Problème de management
Pour caractériser l’environnement actuel des organisations il faut tenir compte des enjeux forts qui pèsent sur elles en termes de pérennité. Les facteurs extérieurs d’influence peuvent en effet avoir pour conséquence de remettre en question l’existence même de l’organisation ou tout simplement d’en modifier le fonctionnement actuel.
Q: quels facteurs mettent en valeur la capacité d’adaptation des organisations à leur environnement ?
Incertitude
Les organisations font généralement face à un environnement caractérisé par l’existence d’un futur non prévisible : on parle alors d’incertitude.
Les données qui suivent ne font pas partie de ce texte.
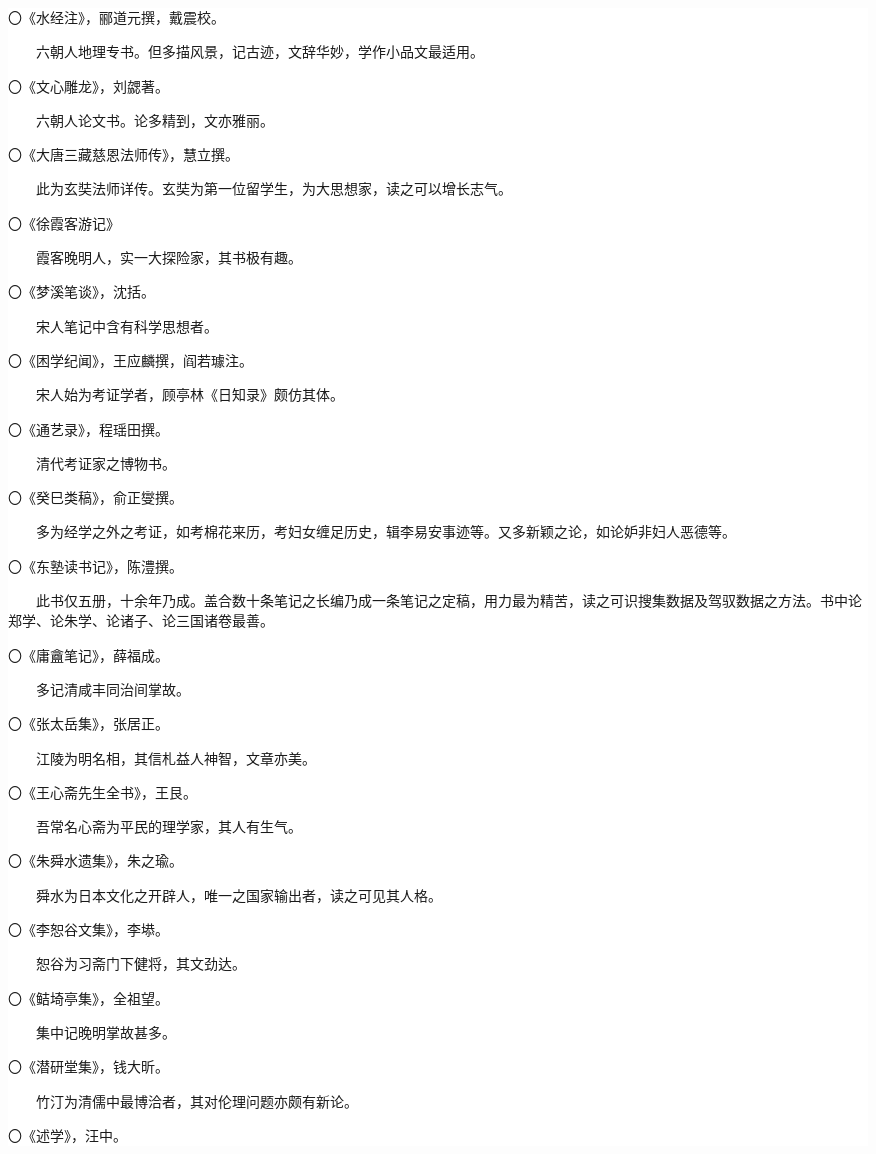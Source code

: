〇《水经注》，郦道元撰，戴震校。

　　六朝人地理专书。但多描风景，记古迹，文辞华妙，学作小品文最适用。

〇《文心雕龙》，刘勰著。

　　六朝人论文书。论多精到，文亦雅丽。

〇《大唐三藏慈恩法师传》，慧立撰。

　　此为玄奘法师详传。玄奘为第一位留学生，为大思想家，读之可以增长志气。

〇《徐霞客游记》

　　霞客晚明人，实一大探险家，其书极有趣。

〇《梦溪笔谈》，沈括。

　　宋人笔记中含有科学思想者。

〇《困学纪闻》，王应麟撰，阎若璩注。

　　宋人始为考证学者，顾亭林《日知录》颇仿其体。

〇《通艺录》，程瑶田撰。

　　清代考证家之博物书。

〇《癸巳类稿》，俞正燮撰。

　　多为经学之外之考证，如考棉花来历，考妇女缠足历史，辑李易安事迹等。又多新颖之论，如论妒非妇人恶德等。

〇《东塾读书记》，陈澧撰。

　　此书仅五册，十余年乃成。盖合数十条笔记之长编乃成一条笔记之定稿，用力最为精苦，读之可识搜集数据及驾驭数据之方法。书中论郑学、论朱学、论诸子、论三国诸卷最善。

〇《庸盦笔记》，薛福成。

　　多记清咸丰同治间掌故。

〇《张太岳集》，张居正。

　　江陵为明名相，其信札益人神智，文章亦美。

〇《王心斋先生全书》，王艮。

　　吾常名心斋为平民的理学家，其人有生气。

〇《朱舜水遗集》，朱之瑜。

　　舜水为日本文化之开辟人，唯一之国家输出者，读之可见其人格。

〇《李恕谷文集》，李塨。

　　恕谷为习斋门下健将，其文劲达。

〇《鲒埼亭集》，全祖望。

　　集中记晚明掌故甚多。

〇《潜研堂集》，钱大昕。

　　竹汀为清儒中最博洽者，其对伦理问题亦颇有新论。

〇《述学》，汪中。
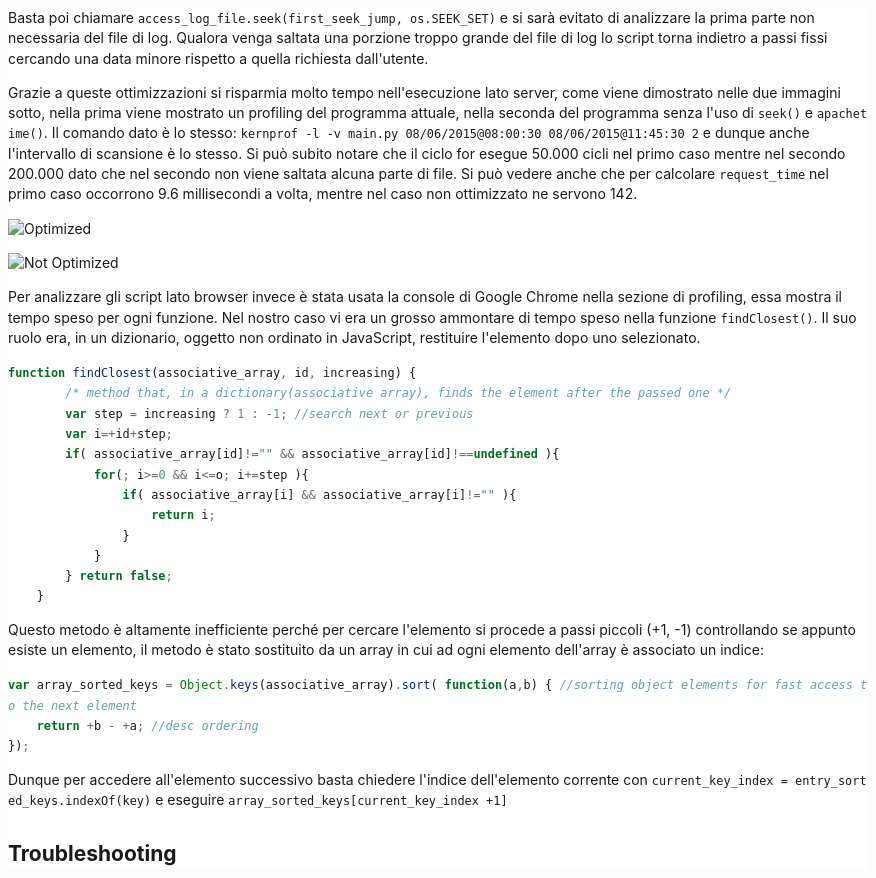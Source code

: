 Basta poi chiamare `access_log_file.seek(first_seek_jump, os.SEEK_SET)` e si sarà evitato di analizzare la prima parte non necessaria del file di log. Qualora venga saltata una porzione troppo grande del file di log lo script torna indietro a passi fissi cercando una data minore rispetto a quella richiesta dall'utente.

Grazie a queste ottimizzazioni si risparmia molto tempo nell'esecuzione lato server, come viene dimostrato nelle due immagini sotto, nella prima viene mostrato un profiling del programma attuale, nella seconda del programma senza l'uso di `seek()` e `apachetime()`. Il comando dato è lo stesso: `kernprof -l -v main.py 08/06/2015@08:00:30 08/06/2015@11:45:30 2` e dunque anche l'intervallo di scansione è lo stesso. Si può subito notare che il ciclo for esegue 50.000 cicli nel primo caso mentre nel secondo 200.000 dato che nel secondo non viene saltata alcuna parte di file. Si può vedere anche che per calcolare `request_time` nel primo caso occorrono 9.6 millisecondi a volta, mentre nel caso non ottimizzato ne servono 142.

![Optimized](http://i.imgur.com/XXmDcYZ.png "Optimized")

![Not Optimized](http://i.imgur.com/cEVrKd3.png "Not Optimized")

Per analizzare gli script lato browser invece è stata usata la console di Google Chrome nella sezione di profiling, essa mostra il tempo speso per ogni funzione. Nel nostro caso vi era un grosso ammontare di tempo speso nella funzione `findClosest()`. Il suo ruolo era, in un dizionario, oggetto non ordinato in JavaScript, restituire l'elemento dopo uno selezionato.

```javascript
function findClosest(associative_array, id, increasing) {
        /* method that, in a dictionary(associative array), finds the element after the passed one */
        var step = increasing ? 1 : -1; //search next or previous
        var i=+id+step;
        if( associative_array[id]!="" && associative_array[id]!==undefined ){
            for(; i>=0 && i<=o; i+=step ){
                if( associative_array[i] && associative_array[i]!="" ){
                    return i;
                }
            }
        } return false;
    }
```

Questo metodo è altamente inefficiente perché per cercare l'elemento si procede a passi piccoli (+1, -1) controllando se appunto esiste un elemento, il metodo è stato sostituito da un array in cui ad ogni elemento dell'array è associato un indice: 

```javascript
var array_sorted_keys = Object.keys(associative_array).sort( function(a,b) { //sorting object elements for fast access to the next element
    return +b - +a; //desc ordering
});
```

Dunque per accedere all'elemento successivo basta chiedere l'indice dell'elemento corrente con `current_key_index = entry_sorted_keys.indexOf(key)` e eseguire `array_sorted_keys[current_key_index +1]`

## Troubleshooting
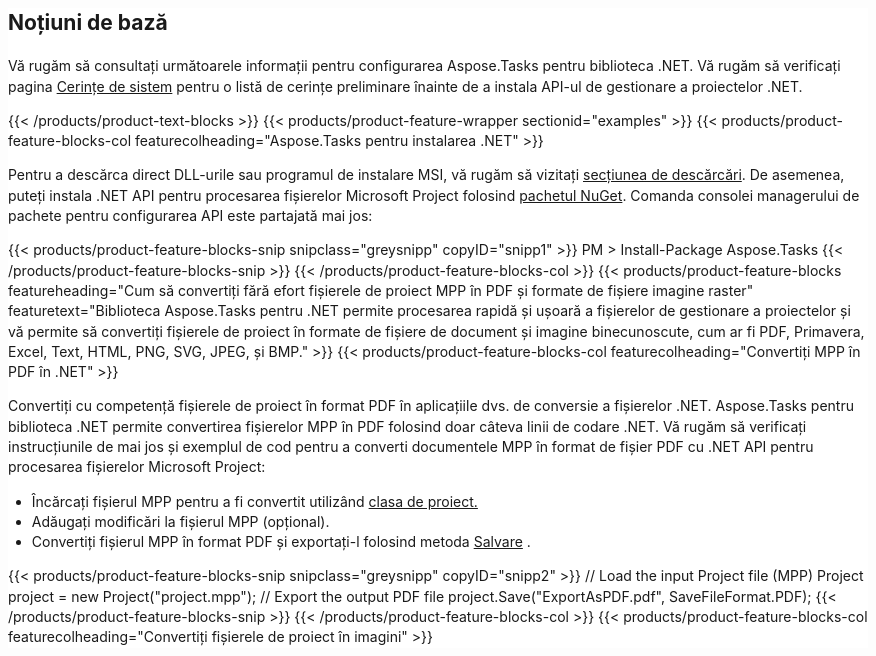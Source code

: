    <h2>Noțiuni de bază</h2>
   <p>Vă rugăm să consultați următoarele informații pentru configurarea Aspose.Tasks pentru biblioteca .NET. Vă rugăm să verificați pagina <a href="https://docs.aspose.com/tasks/net/system-requirements/">Cerințe de sistem</a> pentru o listă de cerințe preliminare înainte de a instala API-ul de gestionare a proiectelor .NET.</p>
   {{< /products/product-text-blocks >}}
{{< products/product-feature-wrapper
sectionid="examples"
>}}
{{< products/product-feature-blocks-col
featurecolheading="Aspose.Tasks pentru instalarea .NET"
>}}
<p>Pentru a descărca direct DLL-urile sau programul de instalare MSI, vă rugăm să vizitați <a href="https://releases.aspose.com/tasks/net/">secțiunea de descărcări</a>. De asemenea, puteți instala .NET API pentru procesarea fișierelor Microsoft Project folosind <a href="https://www.nuget.org/packages/Aspose.Tasks/">pachetul NuGet</a>. Comanda consolei managerului de pachete pentru configurarea API este partajată mai jos:</p>
{{< products/product-feature-blocks-snip
 snipclass="greysnipp"
 copyID="snipp1"
>}}
PM > Install-Package Aspose.Tasks
{{< /products/product-feature-blocks-snip >}}
{{< /products/product-feature-blocks-col >}}
{{< products/product-feature-blocks
 featureheading="Cum să convertiți fără efort fișierele de proiect MPP în PDF și formate de fișiere imagine raster"
 featuretext="Biblioteca Aspose.Tasks pentru .NET permite procesarea rapidă și ușoară a fișierelor de gestionare a proiectelor și vă permite să convertiți fișierele de proiect în formate de fișiere de document și imagine binecunoscute, cum ar fi PDF, Primavera, Excel, Text, HTML, PNG, SVG, JPEG, și BMP."
>}}
{{< products/product-feature-blocks-col
featurecolheading="Convertiți MPP în PDF în .NET"
>}}
<p>Convertiți cu competență fișierele de proiect în format PDF în aplicațiile dvs. de conversie a fișierelor .NET. Aspose.Tasks pentru biblioteca .NET permite convertirea fișierelor MPP în PDF folosind doar câteva linii de codare .NET. Vă rugăm să verificați instrucțiunile de mai jos și exemplul de cod pentru a converti documentele MPP în format de fișier PDF cu .NET API pentru procesarea fișierelor Microsoft Project:</p>
<ul>
   <li>Încărcați fișierul MPP pentru a fi convertit utilizând <a href="https://reference.aspose.com/tasks/net/aspose.tasks/project">clasa de proiect.</a></li>
   <li>Adăugați modificări la fișierul MPP (opțional).</li>
   <li>Convertiți fișierul MPP în format PDF și exportați-l folosind metoda <a href="https://reference.aspose.com/tasks/net/aspose.tasks/project/methods/save/index">Salvare</a> .</li>
</ul>
{{< products/product-feature-blocks-snip
 snipclass="greysnipp"
 copyID="snipp2"
>}}
// Load the input Project file (MPP)
Project project = new Project("project.mpp");
// Export the output PDF file
project.Save("ExportAsPDF.pdf", SaveFileFormat.PDF);
{{< /products/product-feature-blocks-snip >}}
{{< /products/product-feature-blocks-col >}}
{{< products/product-feature-blocks-col
featurecolheading="Convertiți fișierele de proiect în imagini"
>}}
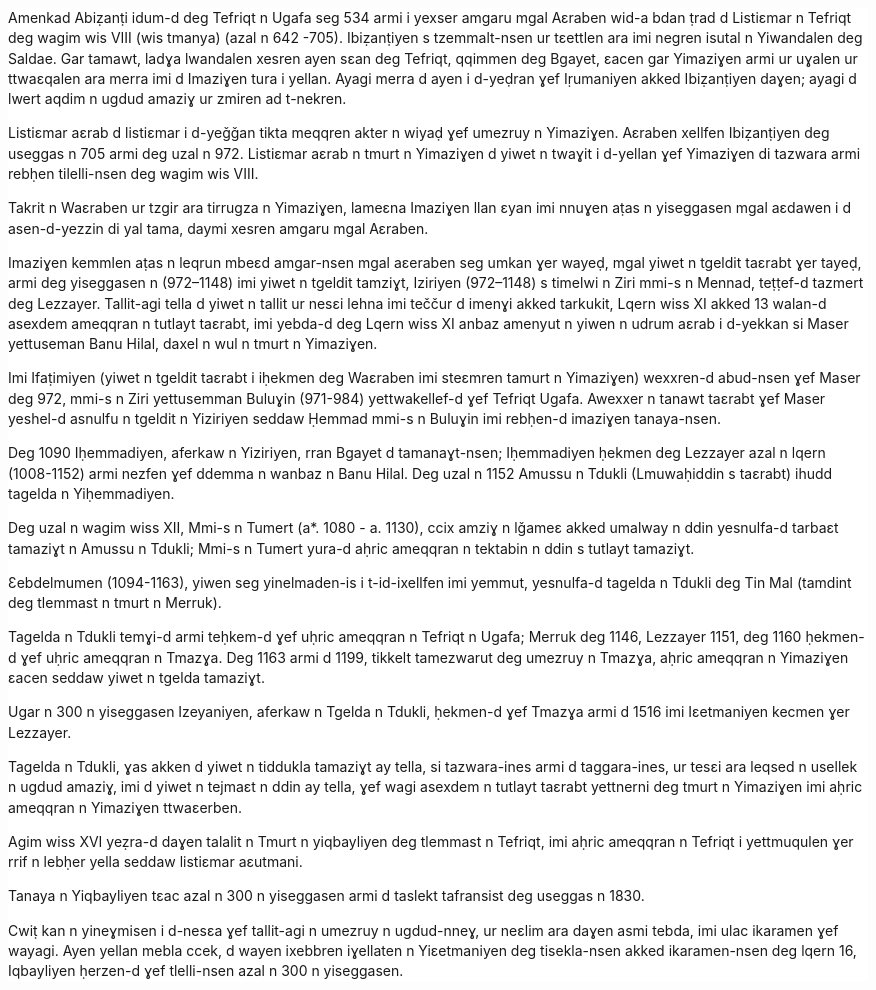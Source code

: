 Amenkad Abiẓanṭi idum-d deg Tefriqt n Ugafa seg 534 armi i yexser amgaru mgal Aɛraben wid-a bdan ṭrad d Listiɛmar n Tefriqt deg wagim wis VIII (wis tmanya) (azal n 642 -705). Ibiẓanṭiyen s tzemmalt-nsen ur tɛettlen ara imi negren isutal n Yiwandalen deg Saldae. Gar tamawt, ladɣa lwandalen xesren ayen sɛan deg Tefriqt, qqimmen deg Bgayet, ɛacen gar Yimaziɣen armi ur uɣalen ur ttwaɛqalen ara merra imi d Imaziɣen tura i yellan. Ayagi merra d ayen i d-yeḍran ɣef Iṛumaniyen akked Ibiẓanṭiyen daɣen; ayagi d lwert aqdim n ugdud amaziɣ ur zmiren ad t-nekren.

Listiɛmar aɛrab d listiɛmar i d-yeǧǧan tikta meqqren akter n wiyaḍ ɣef umezruy n Yimaziɣen. Aɛraben xellfen Ibiẓanṭiyen deg useggas n 705 armi deg uzal n 972. Listiɛmar aɛrab n tmurt n Yimaziɣen d yiwet n twaɣit i d-yellan ɣef Yimaziɣen di tazwara armi rebḥen tilelli-nsen deg wagim wis VIII.

Takrit n Waɛraben ur tzgir ara tirrugza n Yimaziɣen, lameɛna Imaziɣen llan ɛyan imi nnuɣen aṭas n yiseggasen mgal aɛdawen i d asen-d-yezzin di yal tama, daymi xesren amgaru mgal Aɛraben.

Imaziɣen kemmlen aṭas n leqrun mbeɛd amgar-nsen mgal aɛeraben seg umkan ɣer wayeḍ, mgal yiwet n tgeldit taɛrabt ɣer tayeḍ, armi deg yiseggasen n (972–1148) imi yiwet n tgeldit tamziɣt, Iziriyen (972–1148) s timelwi n Ziri mmi-s n Mennad, teṭṭef-d tazmert deg Lezzayer. Tallit-agi tella d yiwet n tallit ur nesɛi lehna imi teččur d imenɣi akked tarkukit, Lqern wiss XI akked 13 walan-d asexdem ameqqran n tutlayt taɛrabt, imi yebda-d deg Lqern wiss XI anbaz amenyut n yiwen n udrum aɛrab i d-yekkan si Maser yettuseman Banu Hilal, daxel n wul n tmurt n Yimaziɣen.

Imi Ifaṭimiyen (yiwet n tgeldit taɛrabt i iḥekmen deg Waɛraben imi steɛmren tamurt n Yimaziɣen) wexxren-d abud-nsen ɣef Maser deg 972, mmi-s n Ziri yettusemman Buluɣin (971-984) yettwakellef-d ɣef Tefriqt Ugafa. Awexxer n tanawt taɛrabt ɣef Maser yeshel-d asnulfu n tgeldit n Yiziriyen seddaw Ḥemmad mmi-s n Buluɣin imi rebḥen-d imaziɣen tanaya-nsen.

Deg 1090 Iḥemmadiyen, aferkaw n Yiziriyen, rran Bgayet d tamanaɣt-nsen; Iḥemmadiyen ḥekmen deg Lezzayer azal n lqern (1008-1152) armi nezfen ɣef ddemma n wanbaz n Banu Hilal. Deg uzal n 1152 Amussu n Tdukli (Lmuwaḥiddin s taɛrabt) ihudd tagelda n Yiḥemmadiyen.

Deg uzal n wagim wiss XII, Mmi-s n Tumert (a*. 1080 - a. 1130), ccix amziɣ n lǧameɛ akked umalway n ddin yesnulfa-d tarbaɛt tamaziɣt n Amussu n Tdukli; Mmi-s n Tumert yura-d aḥric ameqqran n tektabin n ddin s tutlayt tamaziɣt.

Ɛebdelmumen (1094-1163), yiwen seg yinelmaden-is i t-id-ixellfen imi yemmut, yesnulfa-d tagelda n Tdukli deg Tin Mal (tamdint deg tlemmast n tmurt n Merruk).

Tagelda n Tdukli temɣi-d armi teḥkem-d ɣef uḥric ameqqran n Tefriqt n Ugafa; Merruk deg 1146, Lezzayer 1151, deg 1160 ḥekmen-d ɣef uḥric ameqqran n Tmazɣa. Deg 1163 armi d 1199, tikkelt tamezwarut deg umezruy n Tmazɣa, aḥric ameqqran n Yimaziɣen ɛacen seddaw yiwet n tgelda tamaziɣt.

Ugar n 300 n yiseggasen Izeyaniyen, aferkaw n Tgelda n Tdukli, ḥekmen-d ɣef Tmazɣa armi d 1516 imi Iɛetmaniyen kecmen ɣer Lezzayer.

Tagelda n Tdukli, ɣas akken d yiwet n tiddukla tamaziɣt ay tella, si tazwara-ines armi d taggara-ines, ur tesɛi ara leqsed n usellek n ugdud amaziɣ, imi d yiwet n tejmaɛt n ddin ay tella, ɣef wagi asexdem n tutlayt taɛrabt yettnerni deg tmurt n Yimaziɣen imi aḥric ameqqran n Yimaziɣen ttwaɛerben.

Agim wiss XVI yeẓra-d daɣen talalit n Tmurt n yiqbayliyen deg tlemmast n Tefriqt, imi aḥric ameqqran n Tefriqt i yettmuqulen ɣer rrif n lebḥer yella seddaw listiɛmar aɛutmani.

Tanaya n Yiqbayliyen tɛac azal n 300 n yiseggasen armi d taslekt tafransist deg useggas n 1830.

Cwiṭ kan n yineɣmisen i d-nesɛa ɣef tallit-agi n umezruy n ugdud-nneɣ, ur neɛlim ara daɣen asmi tebda, imi ulac ikaramen ɣef wayagi. Ayen yellan mebla ccek, d wayen ixebbren iɣellaten n Yiɛetmaniyen deg tisekla-nsen akked ikaramen-nsen deg lqern 16, Iqbayliyen ḥerzen-d ɣef tlelli-nsen azal n 300 n yiseggasen.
C’est Frank KNIGHT (1885-1972) qui différencie en 1921 l’incertitude du risque qui, lui, est probabilisable.
L’incertitude rend les processus de décisions difficiles et particulièrement aléatoires. Les organisations doivent rechercher des informations pertinentes pour agir et décider. La fiabilité des données collectées devient primordiale. Pour imaginer le futur on procédera également à des scénarios en prenant appui sur des méthodes prospectives. Ex : simuler la défaillance d’un fournisseur, prévoir la perte d’un client, imaginer la survenue d’un évènement rare…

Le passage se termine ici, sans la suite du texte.